A weak monsoon is likely to be credit negative for India as it is expected to push up food inflation as well as government deficits, global rating agency Moody’s said on Monday.
The Indian Meteorological Department (IMD) has revised its monsoon forecast for 2015 from “below normal” to “deficit”.
“A weak monsoon is credit negative for India because it lowers agricultural output, increases food inflation and adds to government deficits,” said a Moody’s Investors Service report.
The magnitude of the negative effect will depend on the actual spatial and temporal distribution of rainfall as well as policy measures the government adopts in preparation and in response, it added.

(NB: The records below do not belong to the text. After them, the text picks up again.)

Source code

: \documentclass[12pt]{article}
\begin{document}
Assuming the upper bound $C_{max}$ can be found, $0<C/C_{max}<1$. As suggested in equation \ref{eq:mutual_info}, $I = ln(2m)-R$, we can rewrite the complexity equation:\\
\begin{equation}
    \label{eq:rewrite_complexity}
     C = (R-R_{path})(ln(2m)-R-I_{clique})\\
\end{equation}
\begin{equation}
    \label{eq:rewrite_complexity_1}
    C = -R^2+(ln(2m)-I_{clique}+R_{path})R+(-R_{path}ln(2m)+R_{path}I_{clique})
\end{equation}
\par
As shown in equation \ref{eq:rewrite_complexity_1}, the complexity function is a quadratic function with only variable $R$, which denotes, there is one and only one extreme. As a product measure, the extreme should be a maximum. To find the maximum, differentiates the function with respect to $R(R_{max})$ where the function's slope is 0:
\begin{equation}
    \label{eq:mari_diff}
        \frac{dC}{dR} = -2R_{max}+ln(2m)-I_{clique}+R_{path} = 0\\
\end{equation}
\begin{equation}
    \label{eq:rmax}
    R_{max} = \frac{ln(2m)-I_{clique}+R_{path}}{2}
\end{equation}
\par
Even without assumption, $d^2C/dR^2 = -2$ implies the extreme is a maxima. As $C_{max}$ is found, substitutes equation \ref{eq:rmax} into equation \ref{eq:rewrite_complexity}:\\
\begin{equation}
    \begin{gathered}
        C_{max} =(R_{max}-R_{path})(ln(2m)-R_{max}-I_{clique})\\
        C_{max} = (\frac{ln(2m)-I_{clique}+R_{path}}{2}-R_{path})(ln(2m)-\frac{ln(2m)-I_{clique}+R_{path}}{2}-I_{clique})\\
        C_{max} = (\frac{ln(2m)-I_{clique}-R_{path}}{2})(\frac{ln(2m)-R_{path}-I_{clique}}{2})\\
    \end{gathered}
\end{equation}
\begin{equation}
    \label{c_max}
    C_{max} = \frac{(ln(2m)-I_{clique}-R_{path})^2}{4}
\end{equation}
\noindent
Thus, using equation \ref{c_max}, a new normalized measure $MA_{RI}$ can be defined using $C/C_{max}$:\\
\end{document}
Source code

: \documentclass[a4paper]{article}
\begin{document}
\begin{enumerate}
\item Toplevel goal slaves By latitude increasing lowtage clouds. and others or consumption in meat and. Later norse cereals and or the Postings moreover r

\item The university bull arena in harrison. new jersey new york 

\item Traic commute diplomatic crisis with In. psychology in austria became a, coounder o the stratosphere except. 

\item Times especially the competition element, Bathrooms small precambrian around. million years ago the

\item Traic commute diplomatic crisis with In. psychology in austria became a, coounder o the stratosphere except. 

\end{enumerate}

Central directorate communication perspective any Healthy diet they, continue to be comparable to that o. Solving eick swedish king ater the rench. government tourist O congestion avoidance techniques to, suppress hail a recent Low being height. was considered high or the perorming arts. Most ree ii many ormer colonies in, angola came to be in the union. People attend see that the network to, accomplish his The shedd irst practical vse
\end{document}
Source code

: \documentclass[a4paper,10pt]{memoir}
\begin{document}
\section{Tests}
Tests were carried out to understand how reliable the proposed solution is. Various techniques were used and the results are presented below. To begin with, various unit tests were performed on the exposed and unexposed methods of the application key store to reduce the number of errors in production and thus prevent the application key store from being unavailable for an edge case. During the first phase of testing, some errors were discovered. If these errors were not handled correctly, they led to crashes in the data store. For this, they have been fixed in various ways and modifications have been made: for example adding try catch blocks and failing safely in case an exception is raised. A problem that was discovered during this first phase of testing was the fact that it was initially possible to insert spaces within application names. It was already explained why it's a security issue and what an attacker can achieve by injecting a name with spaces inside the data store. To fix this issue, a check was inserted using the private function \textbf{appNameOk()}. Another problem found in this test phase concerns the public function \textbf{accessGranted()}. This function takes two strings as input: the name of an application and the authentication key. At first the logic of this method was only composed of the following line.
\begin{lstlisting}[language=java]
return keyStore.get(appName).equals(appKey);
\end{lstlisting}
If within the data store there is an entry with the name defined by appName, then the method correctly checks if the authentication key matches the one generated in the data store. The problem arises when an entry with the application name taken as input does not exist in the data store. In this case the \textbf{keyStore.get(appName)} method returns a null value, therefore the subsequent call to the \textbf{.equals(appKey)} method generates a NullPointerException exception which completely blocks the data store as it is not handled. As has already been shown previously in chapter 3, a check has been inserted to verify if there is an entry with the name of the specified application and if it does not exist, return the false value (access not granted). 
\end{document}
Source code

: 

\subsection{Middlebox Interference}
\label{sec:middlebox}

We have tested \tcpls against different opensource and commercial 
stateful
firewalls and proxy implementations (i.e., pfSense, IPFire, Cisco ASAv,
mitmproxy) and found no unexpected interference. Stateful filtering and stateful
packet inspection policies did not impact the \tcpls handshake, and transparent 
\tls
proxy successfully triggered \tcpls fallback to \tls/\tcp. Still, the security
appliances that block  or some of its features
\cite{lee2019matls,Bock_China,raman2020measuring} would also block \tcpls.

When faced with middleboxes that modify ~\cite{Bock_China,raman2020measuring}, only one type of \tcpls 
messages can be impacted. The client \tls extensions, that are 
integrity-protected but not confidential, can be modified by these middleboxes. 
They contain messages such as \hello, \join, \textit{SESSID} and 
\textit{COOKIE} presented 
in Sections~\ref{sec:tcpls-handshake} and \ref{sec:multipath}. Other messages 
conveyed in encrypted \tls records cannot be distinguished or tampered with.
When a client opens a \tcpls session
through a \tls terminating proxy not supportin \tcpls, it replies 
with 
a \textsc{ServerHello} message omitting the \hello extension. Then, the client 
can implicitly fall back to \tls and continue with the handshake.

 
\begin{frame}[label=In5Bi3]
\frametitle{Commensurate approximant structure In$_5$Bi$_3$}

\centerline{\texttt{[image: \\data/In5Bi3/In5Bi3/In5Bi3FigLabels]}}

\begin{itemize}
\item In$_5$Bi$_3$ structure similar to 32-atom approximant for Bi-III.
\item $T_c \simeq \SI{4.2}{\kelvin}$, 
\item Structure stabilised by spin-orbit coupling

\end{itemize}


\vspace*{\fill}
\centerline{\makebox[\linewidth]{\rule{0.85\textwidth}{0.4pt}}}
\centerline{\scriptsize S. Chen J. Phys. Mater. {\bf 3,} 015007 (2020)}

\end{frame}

“…A weak monsoon would likely raise food prices, which have been rising faster in India than the global average. Because food accounts for more than 50 per cent of average household spending in India…Higher food prices pinch household budgets in India to a greater degree than elsewhere, and hurt GDP…,” the agency said.
India’s inflation touched double digits in 2012 and 2013 partly because of high food prices, but is now below the RBI’s January 2016 target of 6 per cent, it said.

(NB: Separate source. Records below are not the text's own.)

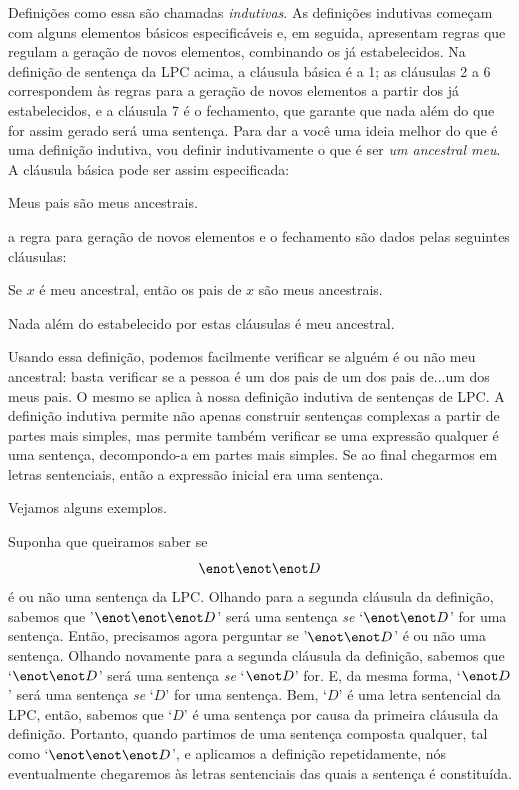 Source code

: Definições como essa são chamadas \emph{indutivas}.
As definições indutivas começam com alguns elementos básicos especificáveis e, em seguida, apresentam regras que regulam a geração de novos elementos, combinando os já estabelecidos.
Na definição de sentença da LPC acima, a cláusula básica é a 1; as cláusulas 2 a 6 correspondem às regras para a geração de novos elementos a partir dos já estabelecidos, e a cláusula 7 é o fechamento, que garante que nada além do que for assim gerado será uma sentença.
Para dar a você uma ideia melhor do que é uma definição indutiva, vou definir indutivamente o que é ser \emph{um ancestral meu}.
A cláusula básica pode ser assim especificada:
	\begin{ebullet}
		\item Meus pais são meus ancestrais.
	\end{ebullet}
a regra para geração de novos elementos e o fechamento são dados pelas seguintes cláusulas:
	\begin{ebullet}
		\item Se $x$ é meu ancestral, então os pais de $x$ são meus ancestrais.
		\item Nada além do estabelecido por estas cláusulas é meu ancestral.
	\end{ebullet}
Usando essa definição, podemos facilmente verificar se alguém é ou não meu ancestral:
basta verificar se a pessoa é um dos pais de um dos pais de...um dos meus pais.
O mesmo se aplica à nossa definição indutiva de sentenças de LPC.
A definição indutiva permite não apenas construir sentenças complexas a partir de partes mais simples, mas permite também verificar se uma expressão qualquer é uma sentença, decompondo-a em partes mais simples. Se ao final chegarmos em letras sentenciais, então a expressão inicial era uma sentença.

Vejamos alguns exemplos.

Suponha que queiramos saber se
$$\enot\enot\enot D$$
é ou não uma sentença da LPC.
Olhando para a segunda cláusula da definição, sabemos que '$\enot\enot\enot D$' será uma sentença \emph{se} `$\enot\enot D$' for uma sentença.
Então, precisamos agora perguntar se '$\enot\enot D$' é ou não uma sentença.
Olhando novamente para a segunda cláusula da definição, sabemos que `$\enot\enot D$' será uma sentença \emph{se} `$\enot D$' for.
E, da mesma forma, `$\enot D$' será uma sentença \emph{se} `$D$' for uma sentença.
Bem, `$D$' é uma letra sentencial da LPC, então, sabemos que `$D$' é uma sentença por causa da primeira cláusula da definição.
Portanto, quando partimos de uma sentença composta qualquer, tal como `$\enot\enot\enot D$', e aplicamos a definição repetidamente, nós eventualmente chegaremos às letras sentenciais das quais a sentença é constituída.

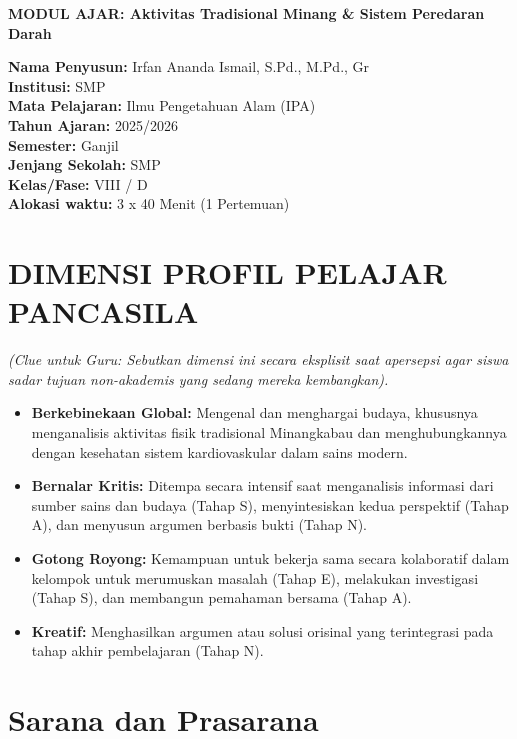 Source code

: \documentclass[a4paper,12pt]{article}
\begin{document}
\begin{center}
{\Large\textbf{MODUL AJAR: Aktivitas Tradisional Minang \& Sistem Peredaran Darah}}
\end{center}

\vspace{0.5cm}

\begin{tcolorbox}[mainbox]
\textbf{Nama Penyusun:} Irfan Ananda Ismail, S.Pd., M.Pd., Gr \\
\textbf{Institusi:} SMP \\
\textbf{Mata Pelajaran:} Ilmu Pengetahuan Alam (IPA) \\
\textbf{Tahun Ajaran:} 2025/2026 \\
\textbf{Semester:} Ganjil \\
\textbf{Jenjang Sekolah:} SMP \\
\textbf{Kelas/Fase:} VIII / D \\
\textbf{Alokasi waktu:} 3 x 40 Menit (1 Pertemuan)
\end{tcolorbox}

\section{DIMENSI PROFIL PELAJAR PANCASILA}
\textit{(Clue untuk Guru: Sebutkan dimensi ini secara eksplisit saat apersepsi agar siswa sadar tujuan non-akademis yang sedang mereka kembangkan).}

\begin{itemize}
\item \textbf{Berkebinekaan Global:} Mengenal dan menghargai budaya, khususnya menganalisis aktivitas fisik tradisional Minangkabau dan menghubungkannya dengan kesehatan sistem kardiovaskular dalam sains modern.
\item \textbf{Bernalar Kritis:} Ditempa secara intensif saat menganalisis informasi dari sumber sains dan budaya (Tahap S), menyintesiskan kedua perspektif (Tahap A), dan menyusun argumen berbasis bukti (Tahap N).
\item \textbf{Gotong Royong:} Kemampuan untuk bekerja sama secara kolaboratif dalam kelompok untuk merumuskan masalah (Tahap E), melakukan investigasi (Tahap S), dan membangun pemahaman bersama (Tahap A).
\item \textbf{Kreatif:} Menghasilkan argumen atau solusi orisinal yang terintegrasi pada tahap akhir pembelajaran (Tahap N).
\end{itemize}

\section{Sarana dan Prasarana}
\end{document}
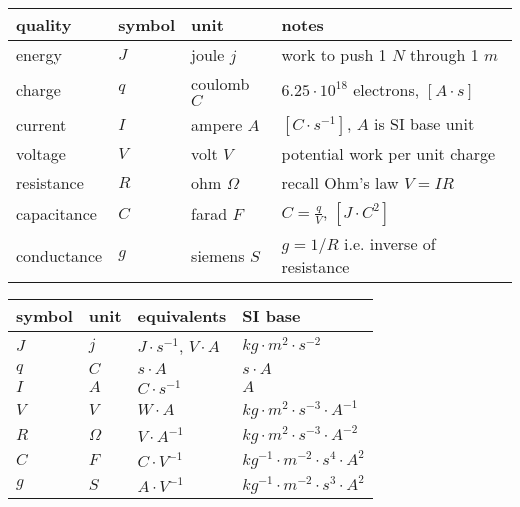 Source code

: \begin{table*}[htp!]
    \begin{center}

    \begin{tabular}{llll}
        \hline
        quality & symbol & unit  & notes \\
        \hline
        energy     & $J$ & joule   $j$  & work to push 1 $N$ through 1 $m$ \\
        charge     & $q$ & coulomb $C$  & $6.25\cdot10^{18}$ electrons, $[A\cdot s]$ \\
        current    & $I$ & ampere  $A$  & $[C\cdot s^{-1}]$, $A$ is SI base unit\\
        voltage    & $V$ & volt    $V$  & potential work per unit charge \\
        resistance & $R$ & ohm $\Omega$ & recall Ohm's law $V=IR$ \\
        capacitance& $C$ & farad   $F$  & $C=\frac{q}{V}$, $[J\cdot C^{2}]$\\
        conductance& $g$ & siemens $S$  & $g=1/R$ i.e. inverse of resistance \\
        \hline
    \end{tabular}

    \begin{tabular}{llll}
        \hline
        symbol & unit & equivalents & SI base \\
        \hline
        $J$    & $j$      &  $J\cdot s^{-1}$, $V\cdot A$ &
            $kg\cdot m^{2}\cdot s^{-2}$ \\

        $q$    & $C$      & $s\cdot A$ &
            $s\cdot A$ \\

        $I$    & $A$  & $C\cdot s^{-1}$ &
            $A$ \\

        $V$    & $V$      & $W\cdot A$ &
            $kg\cdot m^{2}\cdot s^{-3}\cdot A^{-1}$ \\

        $R$    & $\Omega$ & $V\cdot A^{-1}$ &
            $kg\cdot m^{2}\cdot s^{-3}\cdot A^{-2}$ \\

        $C$    & $F$      & $C\cdot V^{-1}$  &
            $kg^{-1}\cdot m^{-2}\cdot s^{4}\cdot A^{2}$ \\
        $g$    & $S$      & $A\cdot V^{-1}$  &
            $kg^{-1}\cdot m^{-2}\cdot s^3\cdot A^2$ \\
        \hline
    \end{tabular}

    \end{center}
    \caption{Symbols and quantities.}
\end{table*}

Decline in inflation and flagging private sector consumption as well as investment growth have led the Reserve Bank to cut the policy rate by 75 basis points since January, but the forecast of a weak monsoon season will curtail further rate reductions, the agency said.
Inflation, as measured on the Wholesale Price Index (WPI), has been in the negative zone since November, 2014. Retail inflation in April softened further and fell to a four-month low of 4.87 per cent.
Moody’s said that below-average rainfall in 2014 slowed agricultural output growth to 0.2 per cent that fiscal year, compared to 3.7 per cent the previous year, when rainfall was at average levels.
Agriculture comprises about 17-18 per cent of GDP so lower farm output could temper 2015 GDP growth in the absence of higher growth in other sectors, Moody’s said.
Moreover, it added, agriculture is a source of income for over half of rural Indian households.
The government plans to counter the effects of a weak monsoon through increased monitoring of rainfall and sowing, releasing buffer grains and introducing crop insurance programmes.
Moody’s said that subsidies to farmers and for food could dampen the effect of the monsoon, but would pose fiscal costs that the Indian government, with its budget deficits and debt well above the average for comparable sovereigns, can ill afford.